The golden age of spies is over. Their sins are not.
John D, a septuagenarian living in a luxury hotel on Côte d’Azur, is intrigued by his next-door neighbor who reminds him of the wildest hours on the Riviera during the 1960s. At that time, he was a spy in a rapidly developing world full of promise. One day, this neighbor mysteriously disappears… bringing John face to face with his demons: are his former adversaries back to wreak havoc in his idyllic world?

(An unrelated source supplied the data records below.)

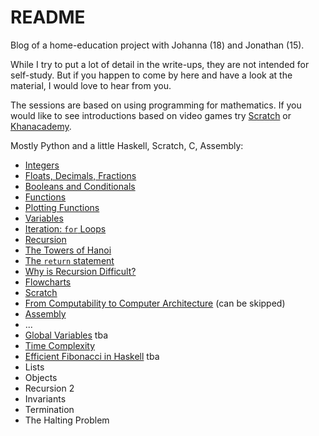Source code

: # README

Blog of a home-education project with Johanna (18) and Jonathan (15).

While I try to put a lot of detail in the write-ups, they are not intended for self-study. But if you happen to come by here and have a look at the material, I would love to hear from you. 

The sessions are based on using programming for mathematics. If you would like to see introductions based on video games try [Scratch](https://scratch.mit.edu/projects/408463938/editor) or [Khanacademy](https://www.khanacademy.org/computing/computer-programming).

Mostly Python and a little Haskell, Scratch, C, Assembly: 
- [Integers](https://hackmd.io/@alexhkurz/SkABF8ajI)
- [Floats, Decimals, Fractions](https://hackmd.io/@alexhkurz/HJ9zbYZnL)
- [Booleans and Conditionals](https://hackmd.io/@alexhkurz/Bk1byMf2L)
- [Functions](https://hackmd.io/@alexhkurz/SJ1DcL43L)
- [Plotting Functions](https://hackmd.io/@alexhkurz/SJN2udq3I)
- [Variables](https://hackmd.io/@alexhkurz/HyJqEPN2L)
- [Iteration: `for` Loops](https://hackmd.io/@alexhkurz/H1o4Mcr6L)
- [Recursion](https://hackmd.io/@alexhkurz/Hy48XsvpI)
- [The Towers of Hanoi](https://hackmd.io/@alexhkurz/ryiCiDs08)
- [The `return` statement](https://hackmd.io/@alexhkurz/HJHS4NUAI)
- [Why is Recursion Difficult?](https://hackmd.io/@alexhkurz/rJjfXqS08)
- [Flowcharts](https://hackmd.io/@alexhkurz/ry2Ax1FC8) 
- [Scratch](https://hackmd.io/@alexhkurz/H1CyS5v08) 
- [From Computability to Computer Architecture](https://hackmd.io/@alexhkurz/Sks4Jxekw)  (can be skipped)
- [Assembly](https://hackmd.io/@alexhkurz/HyccPGbJv) 
- ...
- [Global Variables]() tba
- [Time Complexity](https://hackmd.io/@alexhkurz/SkIGSnPTU)
- [Efficient Fibonacci in Haskell]() tba
- Lists
- Objects
- Recursion 2
- Invariants
- Termination
- The Halting Problem


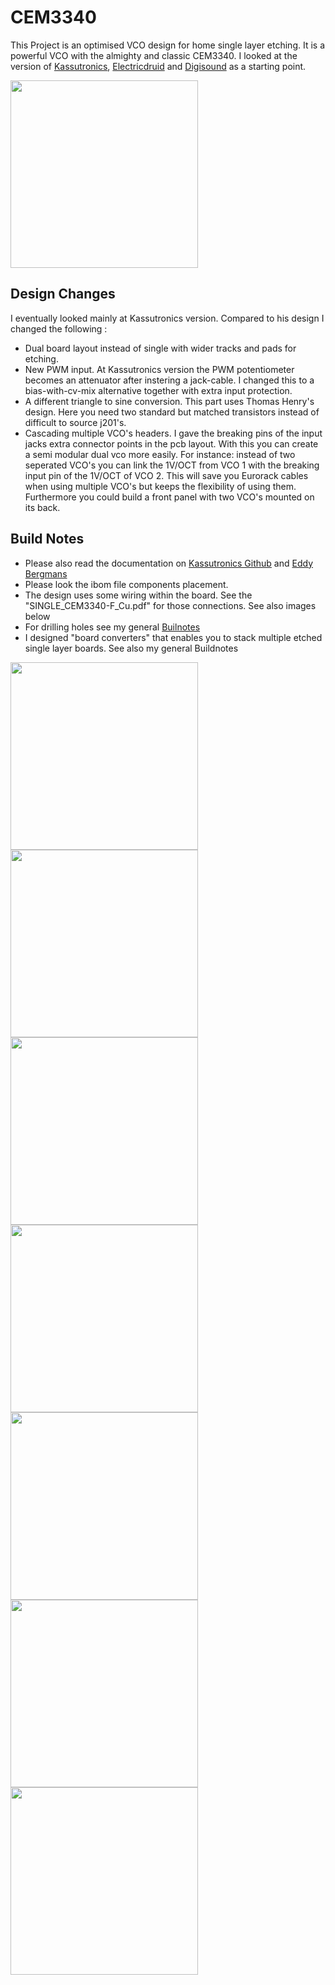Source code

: # CEM3340

This Project is an optimised VCO design for home single layer etching. It is a powerful VCO with the almighty and classic CEM3340. I looked at the version of [Kassutronics](https://kassu2000.blogspot.com/2018/06/vco-3340.html), [Electricdruid](https://electricdruid.net/cem3340-vco-voltage-controlled-oscillator-designs/) and  [Digisound](https://www.eddybergman.com/2020/01/synthesizer-build-part-18-really-good.html) as a starting point.

<img src="https://raw.githubusercontent.com/PierreIsCoding/sdiy/main/CEM3340_VCO/images/20210808_181042.jpg" width="300" />


## Design Changes
I eventually looked mainly at Kassutronics version. Compared to his design I changed the following :
* Dual board layout instead of single with wider tracks and pads for etching.
* New PWM input. At Kassutronics version the PWM potentiometer becomes an attenuator after instering a jack-cable. I changed this to a bias-with-cv-mix alternative together with extra input protection.
* A different triangle to sine conversion. This part uses Thomas Henry's design. Here you need two standard but matched transistors instead of difficult to source j201's. 
* Cascading multiple VCO's headers. I gave the breaking pins of the input jacks extra connector points in the pcb layout. With this you can create a semi modular dual vco more easily. For instance: instead of two seperated VCO's you can link the 1V/OCT from VCO 1 with the breaking input pin of the 1V/OCT of  VCO 2. This will save you Eurorack cables when using multiple VCO's but keeps the flexibility of using them. Furthermore you could build a front panel with two VCO's mounted on its back.

## Build Notes
* Please also read the documentation on [Kassutronics Github](https://github.com/kassu/kassutronics/tree/master/documentation/VCO%203340) and [Eddy Bergmans](https://www.eddybergman.com/2020/01/synthesizer-build-part-18-really-good.html)
* Please look the ibom file components placement.
* The design uses some wiring within the board. See the "SINGLE_CEM3340-F_Cu.pdf" for those connections. See also images below
* For drilling holes see my general [Builnotes](https://github.com/PierreIsCoding/sdiy/tree/main/buildnotes)
* I designed "board converters" that enables you to stack multiple etched single layer boards. See also my general Buildnotes

<img src="https://raw.githubusercontent.com/PierreIsCoding/sdiy/main/CEM3340_VCO/images/20210808_181119.jpg" width="300" />
<img src="https://raw.githubusercontent.com/PierreIsCoding/sdiy/main/CEM3340_VCO/images/20210808_181134.jpg" width="300" />
<img src="https://raw.githubusercontent.com/PierreIsCoding/sdiy/main/CEM3340_VCO/images/20210808_181208.jpg" width="300" />
<img src="https://raw.githubusercontent.com/PierreIsCoding/sdiy/main/CEM3340_VCO/images/20210808_181221.jpg" width="300" />
<img src="https://raw.githubusercontent.com/PierreIsCoding/sdiy/main/CEM3340_VCO/images/20210808_181314.jpg" width="300" />
<img src="https://raw.githubusercontent.com/PierreIsCoding/sdiy/main/CEM3340_VCO/images/20210813_130437.jpg" width="300" />
<img src="https://raw.githubusercontent.com/PierreIsCoding/sdiy/main/CEM3340_VCO/images/20210809_103506.jpg" width="300" />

John D. (Fabio Testi/Yannick Renier) is enjoying his retirement in a luxury hotel on the French Riviera, but when his neighbor disappears, John finds himself haunted by his past as a spy in the 1960s. It was an era of glamour, where flamboyant villains cavorted and diamonds glittered. Through a fragmented narrative in which past and present start to blur, John’s own demons begin to reemerge. The latest film by husband-and-wife team Hélène Cattet and Bruno Forzani, Reflection in a Dead Diamond is a sexy yet brutal throwback to 60s surrealism. An in-your-face homage to classic spy fare that casts a contemporary eye on the gender politics of the era. The locales are as gorgeous as the action scenes are vicious — full of broken glass and rusty fish hooks. Featuring sumptuous production design, snappy editing and self-reflexive twitches, Reflection in a Dead Diamond offers frenetic spectacle for the discerning genre fan. Yet for all its flash, there is a haunted story simmering beneath its reflective surfaces.